私は父に「なぜ『告ぐ。』に直したのか?」と問うてみた。
だいたい想像はつくのだが、本人の口から聞いてみたい。
「おう。『へ』やと優しすぎるやろ。泥棒様に手紙でも書いとるみたいでおかしいやろ。込み上げる怒りを伝えんなん。ほんで「告ぐ。」にしたんや。命令形にしたんや」
最近、太宰治の企画展を見たのだが、そこには太宰が大きくバツをつけた直筆原稿や、書き直しの跡が見られる原稿があった。それらは太宰の創作の舞台裏に迫る超貴重資料として、展示室のガラスケースに展示されていた。そうして多くの市民が「ほほぉ~」とありがたくそれらの原稿を見ていた。
もし父が名だたる作家だったら・・・。
私は娘として、この手書き看板を資料館に寄贈しただろう。
キャプションは『ネギ泥棒宛ての手書き看板』
「邦夫(父の名)が相次ぐネギ泥棒に怒りを示した看板。自宅裏の畑に設置。
「へ」が「告ぐ。」に書き換えられており、邦夫氏の込み上げる怒りが伝わってくる。
2021年 長女・絢子氏より寄贈」でいかがだろうか?
私はあまりにおかしく、親しい人たちに写真を送った。
「すごい看板だったねー。文字に怒りが感じられる」
「畑も広いねぇ。泥棒はいかんよ それは告ぐわ」
「父上の大切な畑に、それはいけないでしょう(笑いを必死に隠しつつ)」
多種多様な返信が届くのだが、共通しているのは、みんなネギ泥棒ではなく看板を立てた父に興味がいっていることだ。
私もその一人だ。
泥棒のプロファイリングはそこそこに、父という人間について思いを馳せる。
そうして「私には確実にこの人の血が流れているんだよなぁ」と、何とも言えない気持ちになる。
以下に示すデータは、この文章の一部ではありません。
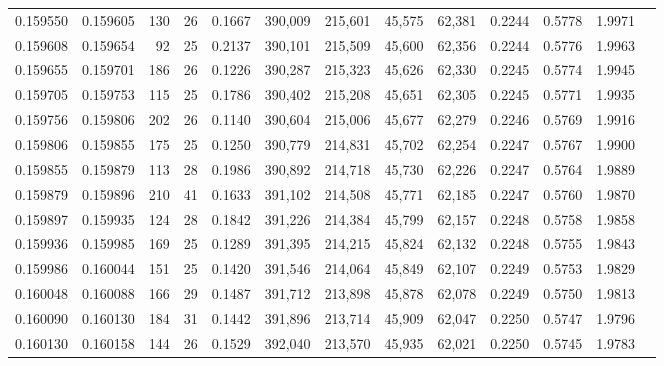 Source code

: \begin{tabular}{rrrrrrrrrrrrr}
0.159550 & 0.159605 & 130 &  26 &                                     0.1667 & 390,009 & 215,601 &  45,575 &  62,381 & 0.2244 & 0.5778 & 1.9971 \\
0.159608 & 0.159654 &  92 &  25 &                                     0.2137 & 390,101 & 215,509 &  45,600 &  62,356 & 0.2244 & 0.5776 & 1.9963 \\
0.159655 & 0.159701 & 186 &  26 &                                     0.1226 & 390,287 & 215,323 &  45,626 &  62,330 & 0.2245 & 0.5774 & 1.9945 \\
0.159705 & 0.159753 & 115 &  25 &                                     0.1786 & 390,402 & 215,208 &  45,651 &  62,305 & 0.2245 & 0.5771 & 1.9935 \\
0.159756 & 0.159806 & 202 &  26 &                                     0.1140 & 390,604 & 215,006 &  45,677 &  62,279 & 0.2246 & 0.5769 & 1.9916 \\
0.159806 & 0.159855 & 175 &  25 &                                     0.1250 & 390,779 & 214,831 &  45,702 &  62,254 & 0.2247 & 0.5767 & 1.9900 \\
0.159855 & 0.159879 & 113 &  28 &                                     0.1986 & 390,892 & 214,718 &  45,730 &  62,226 & 0.2247 & 0.5764 & 1.9889 \\
0.159879 & 0.159896 & 210 &  41 &                                     0.1633 & 391,102 & 214,508 &  45,771 &  62,185 & 0.2247 & 0.5760 & 1.9870 \\
0.159897 & 0.159935 & 124 &  28 &                                     0.1842 & 391,226 & 214,384 &  45,799 &  62,157 & 0.2248 & 0.5758 & 1.9858 \\
0.159936 & 0.159985 & 169 &  25 &                                     0.1289 & 391,395 & 214,215 &  45,824 &  62,132 & 0.2248 & 0.5755 & 1.9843 \\
0.159986 & 0.160044 & 151 &  25 &                                     0.1420 & 391,546 & 214,064 &  45,849 &  62,107 & 0.2249 & 0.5753 & 1.9829 \\
0.160048 & 0.160088 & 166 &  29 &                                     0.1487 & 391,712 & 213,898 &  45,878 &  62,078 & 0.2249 & 0.5750 & 1.9813 \\
0.160090 & 0.160130 & 184 &  31 &                                     0.1442 & 391,896 & 213,714 &  45,909 &  62,047 & 0.2250 & 0.5747 & 1.9796 \\
0.160130 & 0.160158 & 144 &  26 &                                     0.1529 & 392,040 & 213,570 &  45,935 &  62,021 & 0.2250 & 0.5745 & 1.9783 \\

\end{tabular}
世間体など全く気にしない言動。自分の意のまま、勢いのままに走り出す性格。
今まで色んなものを禁止する看板を世間で見てきた。
「立入禁止」「駐車禁止」「携帯電話使用禁止」「録音・録画禁止」「ソースの二度漬け禁止」
それらの看板を見るたびに、「禁止されていることはしないでおこう」と心して生きてきたが、これほどまでに釘付けになった恐ろしい看板はない。
「絶対に盗みを犯してはいけないのだ」という観念が、体に、脳に、刷り込まれる。
何かの拍子でうっかりネギを抜いてしまった日には、即刻、地獄行きであろう。
きょうの夕食はネギにしよう。
私は「家庭菜園耕作者」から正しい手順でもらったネギを、どんな料理にして食べようか思案している。